┌──

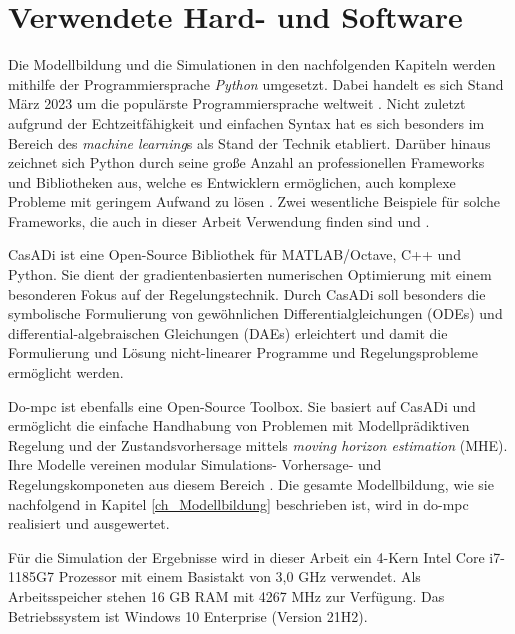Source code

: \section{Verwendete Hard- und Software} \label{sec_HardSoftware}
Die Modellbildung und die Simulationen in den nachfolgenden Kapiteln werden mithilfe der Programmiersprache \textit{Python} umgesetzt.
Dabei handelt es sich Stand März 2023 um die populärste Programmiersprache weltweit \cite{Statista}.
Nicht zuletzt aufgrund der Echtzeitfähigkeit \cite[S.9]{Python} und einfachen Syntax hat es sich besonders im Bereich des \textit{machine learning}s als Stand der Technik etabliert.
Darüber hinaus zeichnet sich Python durch seine große Anzahl an professionellen Frameworks und Bibliotheken aus, welche es Entwicklern ermöglichen, auch komplexe Probleme mit geringem Aufwand zu lösen \cite[S.3]{Python}.
Zwei wesentliche Beispiele für solche Frameworks, die auch in dieser Arbeit Verwendung finden sind  und .

CasADi ist eine Open-Source Bibliothek für MATLAB/Octave, C++ und Python.
Sie dient der gradientenbasierten numerischen Optimierung mit einem besonderen Fokus auf der Regelungstechnik.
Durch CasADi soll besonders die symbolische Formulierung von gewöhnlichen Differentialgleichungen (ODEs) und differential-algebraischen Gleichungen (DAEs) erleichtert und damit die Formulierung und Lösung nicht-linearer Programme und Regelungsprobleme ermöglicht werden. \cite{Casadi}

Do-mpc ist ebenfalls eine Open-Source Toolbox.
Sie basiert auf CasADi und ermöglicht die einfache Handhabung von Problemen mit Modellprädiktiven Regelung und der Zustandsvorhersage mittels \textit{moving horizon estimation} (MHE).
Ihre Modelle vereinen modular Simulations- Vorhersage- und Regelungskomponeten aus diesem Bereich \cite{Dompc2}.
Die gesamte Modellbildung, wie sie nachfolgend in Kapitel \ref{ch_Modellbildung} beschrieben ist, wird in do-mpc realisiert und ausgewertet.

Für die Simulation der Ergebnisse wird in dieser Arbeit ein 4-Kern Intel Core i7-1185G7 Prozessor mit einem Basistakt von 3,0 GHz verwendet.
Als Arbeitsspeicher stehen 16 GB RAM mit 4267 MHz zur Verfügung.
Das Betriebssystem ist Windows 10 Enterprise (Version 21H2).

└──

Your assignment: How many lines of the records contain the string "besonders"? Respond with the number alone.

Output for this exercise: 2